What Happened When I Turned Off LinkedIn Connections
Lately, LinkedIn reminds me more and more of how Facebook was ten years ago. What used to be a helpful network to manage your "profile for work" has turned into a void of unsolicited outreach from people selling anything and everything. That, and speculative invite requests from random people with the sole aim of scraping your email address to add to a sellabale database.
I continue to receive emails to an address I stopped actively using 5+ years ago. Most of these are speculative outreach from recruiters or "one hour consulting" gigs. I asked a few of the senders where they happened across my email address. The answer: a "LinkedIn database" for sale.
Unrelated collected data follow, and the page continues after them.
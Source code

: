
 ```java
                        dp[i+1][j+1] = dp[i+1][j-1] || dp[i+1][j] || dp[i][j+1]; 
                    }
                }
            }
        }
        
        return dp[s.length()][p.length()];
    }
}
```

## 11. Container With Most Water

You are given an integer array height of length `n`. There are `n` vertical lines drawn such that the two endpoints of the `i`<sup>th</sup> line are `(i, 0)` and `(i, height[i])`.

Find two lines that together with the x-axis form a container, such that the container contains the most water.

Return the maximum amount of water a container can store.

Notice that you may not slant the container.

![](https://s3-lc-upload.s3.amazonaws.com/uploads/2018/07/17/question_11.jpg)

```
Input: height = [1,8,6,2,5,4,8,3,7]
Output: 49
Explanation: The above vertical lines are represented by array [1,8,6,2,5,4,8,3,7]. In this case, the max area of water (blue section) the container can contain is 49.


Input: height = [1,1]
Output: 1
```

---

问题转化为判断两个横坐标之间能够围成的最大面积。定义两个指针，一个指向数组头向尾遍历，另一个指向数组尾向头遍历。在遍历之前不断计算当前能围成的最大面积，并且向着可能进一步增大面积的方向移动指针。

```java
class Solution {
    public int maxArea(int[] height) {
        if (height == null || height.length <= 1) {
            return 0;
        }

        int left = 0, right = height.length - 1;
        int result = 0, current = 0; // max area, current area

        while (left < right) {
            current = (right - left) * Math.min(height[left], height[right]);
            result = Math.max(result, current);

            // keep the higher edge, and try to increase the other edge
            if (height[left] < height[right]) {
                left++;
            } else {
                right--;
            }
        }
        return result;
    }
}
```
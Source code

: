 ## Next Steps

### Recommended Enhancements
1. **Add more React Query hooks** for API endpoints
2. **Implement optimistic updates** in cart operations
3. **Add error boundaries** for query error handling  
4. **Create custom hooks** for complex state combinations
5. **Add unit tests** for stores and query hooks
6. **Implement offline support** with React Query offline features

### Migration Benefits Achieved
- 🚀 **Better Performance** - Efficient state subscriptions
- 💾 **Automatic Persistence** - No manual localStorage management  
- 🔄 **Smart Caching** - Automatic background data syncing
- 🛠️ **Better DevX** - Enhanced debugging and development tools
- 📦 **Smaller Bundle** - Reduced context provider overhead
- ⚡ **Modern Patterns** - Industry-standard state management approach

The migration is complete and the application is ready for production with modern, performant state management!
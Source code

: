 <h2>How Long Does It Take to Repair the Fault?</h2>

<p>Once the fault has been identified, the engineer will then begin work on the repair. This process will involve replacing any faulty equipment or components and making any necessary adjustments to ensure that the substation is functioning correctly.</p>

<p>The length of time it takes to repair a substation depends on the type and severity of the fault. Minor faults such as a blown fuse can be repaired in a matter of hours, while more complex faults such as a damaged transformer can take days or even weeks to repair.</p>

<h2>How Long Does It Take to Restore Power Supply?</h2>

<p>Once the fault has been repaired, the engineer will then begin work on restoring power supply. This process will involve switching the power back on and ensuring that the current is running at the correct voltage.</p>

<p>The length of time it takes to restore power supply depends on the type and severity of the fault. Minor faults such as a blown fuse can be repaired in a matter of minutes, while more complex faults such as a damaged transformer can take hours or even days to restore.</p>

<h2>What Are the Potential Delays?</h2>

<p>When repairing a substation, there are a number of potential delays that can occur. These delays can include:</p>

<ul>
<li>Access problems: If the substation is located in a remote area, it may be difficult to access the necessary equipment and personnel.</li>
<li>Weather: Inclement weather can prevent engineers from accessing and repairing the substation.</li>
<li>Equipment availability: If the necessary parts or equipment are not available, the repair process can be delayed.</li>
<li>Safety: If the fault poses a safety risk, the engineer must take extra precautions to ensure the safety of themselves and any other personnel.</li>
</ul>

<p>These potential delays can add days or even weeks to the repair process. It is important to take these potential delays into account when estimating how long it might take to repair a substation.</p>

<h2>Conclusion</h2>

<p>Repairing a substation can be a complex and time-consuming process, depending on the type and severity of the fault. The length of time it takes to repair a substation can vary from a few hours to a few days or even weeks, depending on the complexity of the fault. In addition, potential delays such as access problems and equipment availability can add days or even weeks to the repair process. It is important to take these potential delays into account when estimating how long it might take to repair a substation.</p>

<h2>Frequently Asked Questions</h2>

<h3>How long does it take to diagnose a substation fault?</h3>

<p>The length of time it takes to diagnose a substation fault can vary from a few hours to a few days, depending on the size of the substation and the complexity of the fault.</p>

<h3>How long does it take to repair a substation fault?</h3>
It doesn't stop there. Over the past year or so, I've received unsolicited SMS and WhatsApp messages, nudging me if I don't respond to the unsolicited email messages. Once again, I've asked the question "where did you get my mobile phone number from?" The answer, again: "a LinkedIn database."
Every time I receive these messages I block them, report them as spam and - obviously - delete them. This isn't good for anybody. It can't be good for senders, because time and money spent on these databases could be better spent elsewhere. It can't be good for companies building email or SMS sending software or APIs - sender reputation is more important than ever.
And, of course, it's not good for recipients of unsolicited messages. More filter, for more noise.
Thankfully there's a quick and simple solution. Visit this link, and toggle the setting below as I have:
So, what happened when I turned off LinkedIn connections?
I turned "connections" off a few weeks ago - as an experiment - and it changed how I use LinkedIn. It's actually useful again. I spend more time reading useful content, from people in my network I know and trust. Less time deleting invites. People who know me or I've been connected to can still find me there - they know my email address. People who don't know me can still find me on Twitter.
Intros used to be the best part of LinkedIn - until they weren't. Thankfully Connor Murphy is building a better alternative, Bridge. I don't use it as much as I should, but the framework he's created is infinitely better than anything else out there. Connections happen by mutual consent, with no hoodwinking. Just like the best intros have always been.